WORK INSTRUCTIONS: Output, word for word, the lines of this listing that fall between the line with "That's about it" and the line with "Assume any player", counting both of those lines, and no others.

====================

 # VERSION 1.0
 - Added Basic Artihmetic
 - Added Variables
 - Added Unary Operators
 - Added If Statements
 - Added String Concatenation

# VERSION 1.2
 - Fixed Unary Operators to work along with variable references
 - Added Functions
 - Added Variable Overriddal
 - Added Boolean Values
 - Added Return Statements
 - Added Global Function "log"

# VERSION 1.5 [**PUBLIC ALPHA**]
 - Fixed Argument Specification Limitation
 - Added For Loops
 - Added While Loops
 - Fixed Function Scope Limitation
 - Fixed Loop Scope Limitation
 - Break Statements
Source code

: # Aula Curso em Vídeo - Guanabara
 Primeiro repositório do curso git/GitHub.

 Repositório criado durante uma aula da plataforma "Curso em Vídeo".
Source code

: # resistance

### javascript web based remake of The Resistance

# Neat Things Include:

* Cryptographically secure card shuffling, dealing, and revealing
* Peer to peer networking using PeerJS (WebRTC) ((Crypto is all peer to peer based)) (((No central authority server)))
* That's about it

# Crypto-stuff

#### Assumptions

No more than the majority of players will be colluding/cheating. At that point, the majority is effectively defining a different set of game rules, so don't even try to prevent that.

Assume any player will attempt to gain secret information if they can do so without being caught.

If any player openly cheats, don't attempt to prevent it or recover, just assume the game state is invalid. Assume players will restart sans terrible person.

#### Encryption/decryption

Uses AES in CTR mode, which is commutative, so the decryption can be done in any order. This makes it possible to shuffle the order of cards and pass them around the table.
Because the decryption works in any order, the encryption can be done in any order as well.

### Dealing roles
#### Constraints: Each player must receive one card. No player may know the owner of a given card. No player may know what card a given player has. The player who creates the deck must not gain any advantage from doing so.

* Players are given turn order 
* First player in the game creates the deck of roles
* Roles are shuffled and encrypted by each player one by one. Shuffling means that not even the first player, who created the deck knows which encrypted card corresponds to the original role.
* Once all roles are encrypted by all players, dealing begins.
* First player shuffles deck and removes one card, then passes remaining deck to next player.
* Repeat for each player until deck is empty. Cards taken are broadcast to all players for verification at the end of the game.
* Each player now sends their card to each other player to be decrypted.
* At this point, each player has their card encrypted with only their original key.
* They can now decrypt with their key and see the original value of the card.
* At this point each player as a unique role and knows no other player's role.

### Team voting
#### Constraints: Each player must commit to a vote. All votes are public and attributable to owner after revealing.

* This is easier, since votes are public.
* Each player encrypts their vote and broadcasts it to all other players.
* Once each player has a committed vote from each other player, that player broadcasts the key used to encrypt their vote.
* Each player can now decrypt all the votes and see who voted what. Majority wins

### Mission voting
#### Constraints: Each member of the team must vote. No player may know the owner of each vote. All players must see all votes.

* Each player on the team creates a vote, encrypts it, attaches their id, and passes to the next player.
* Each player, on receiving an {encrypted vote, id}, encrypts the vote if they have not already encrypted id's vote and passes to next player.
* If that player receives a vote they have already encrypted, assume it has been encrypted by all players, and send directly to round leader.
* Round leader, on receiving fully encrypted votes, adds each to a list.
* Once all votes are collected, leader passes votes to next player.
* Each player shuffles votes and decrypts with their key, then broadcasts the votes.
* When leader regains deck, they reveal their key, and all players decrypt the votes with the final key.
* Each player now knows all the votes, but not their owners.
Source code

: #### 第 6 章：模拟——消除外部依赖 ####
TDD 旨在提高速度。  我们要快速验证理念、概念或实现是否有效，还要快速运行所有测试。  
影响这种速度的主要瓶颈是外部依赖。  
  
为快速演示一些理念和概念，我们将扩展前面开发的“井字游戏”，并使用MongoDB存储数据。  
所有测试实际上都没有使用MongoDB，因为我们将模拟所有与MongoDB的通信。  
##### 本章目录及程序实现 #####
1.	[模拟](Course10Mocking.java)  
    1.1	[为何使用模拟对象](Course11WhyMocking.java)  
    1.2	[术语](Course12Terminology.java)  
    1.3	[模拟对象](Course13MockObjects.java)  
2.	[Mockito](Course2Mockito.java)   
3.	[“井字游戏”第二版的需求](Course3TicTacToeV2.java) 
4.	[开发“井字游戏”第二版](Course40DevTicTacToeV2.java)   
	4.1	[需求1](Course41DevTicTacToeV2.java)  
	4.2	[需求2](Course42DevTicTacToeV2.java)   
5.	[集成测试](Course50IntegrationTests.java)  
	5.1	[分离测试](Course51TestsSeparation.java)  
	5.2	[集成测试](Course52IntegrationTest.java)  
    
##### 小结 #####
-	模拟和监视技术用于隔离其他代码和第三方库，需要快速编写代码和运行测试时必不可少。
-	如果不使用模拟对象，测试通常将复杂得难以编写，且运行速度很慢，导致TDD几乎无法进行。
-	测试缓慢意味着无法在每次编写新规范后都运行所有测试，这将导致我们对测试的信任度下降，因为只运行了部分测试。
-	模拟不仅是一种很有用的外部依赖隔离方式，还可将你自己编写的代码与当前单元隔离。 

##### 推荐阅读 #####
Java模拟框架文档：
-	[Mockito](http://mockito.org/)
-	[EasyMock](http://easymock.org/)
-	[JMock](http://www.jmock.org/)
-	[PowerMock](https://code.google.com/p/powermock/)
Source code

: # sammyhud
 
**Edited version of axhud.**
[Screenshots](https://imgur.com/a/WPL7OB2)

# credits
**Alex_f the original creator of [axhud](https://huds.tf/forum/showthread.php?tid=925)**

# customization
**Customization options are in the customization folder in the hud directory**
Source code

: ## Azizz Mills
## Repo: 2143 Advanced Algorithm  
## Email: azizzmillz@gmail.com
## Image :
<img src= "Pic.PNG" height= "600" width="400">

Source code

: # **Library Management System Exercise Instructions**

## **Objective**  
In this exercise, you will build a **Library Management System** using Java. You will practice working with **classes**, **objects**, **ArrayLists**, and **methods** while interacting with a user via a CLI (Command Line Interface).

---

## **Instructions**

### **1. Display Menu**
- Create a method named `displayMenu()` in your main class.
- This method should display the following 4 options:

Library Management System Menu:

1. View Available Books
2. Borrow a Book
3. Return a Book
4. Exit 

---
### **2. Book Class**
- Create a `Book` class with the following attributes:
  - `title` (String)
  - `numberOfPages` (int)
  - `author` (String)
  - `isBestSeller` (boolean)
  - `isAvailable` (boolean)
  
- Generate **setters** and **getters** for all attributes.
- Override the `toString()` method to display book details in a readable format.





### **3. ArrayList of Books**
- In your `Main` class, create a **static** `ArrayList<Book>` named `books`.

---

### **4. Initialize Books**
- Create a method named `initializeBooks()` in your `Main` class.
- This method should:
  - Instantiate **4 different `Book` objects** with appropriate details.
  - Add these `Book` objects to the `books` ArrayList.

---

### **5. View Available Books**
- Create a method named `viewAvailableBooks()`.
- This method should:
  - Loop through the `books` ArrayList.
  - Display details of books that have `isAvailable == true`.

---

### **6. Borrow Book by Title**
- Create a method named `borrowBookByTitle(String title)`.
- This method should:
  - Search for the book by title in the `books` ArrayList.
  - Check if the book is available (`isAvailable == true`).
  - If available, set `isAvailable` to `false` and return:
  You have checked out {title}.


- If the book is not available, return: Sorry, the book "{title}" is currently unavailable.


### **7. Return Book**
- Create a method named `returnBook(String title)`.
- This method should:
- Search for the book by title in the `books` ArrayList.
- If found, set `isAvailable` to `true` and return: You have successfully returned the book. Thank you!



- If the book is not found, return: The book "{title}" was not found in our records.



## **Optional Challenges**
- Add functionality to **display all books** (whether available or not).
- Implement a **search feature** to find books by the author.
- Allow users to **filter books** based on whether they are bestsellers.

====================

ANSWER AREA:
* That's about it

# Crypto-stuff

#### Assumptions

No more than the majority of players will be colluding/cheating. At that point, the majority is effectively defining a different set of game rules, so don't even try to prevent that.

Assume any player will attempt to gain secret information if they can do so without being caught.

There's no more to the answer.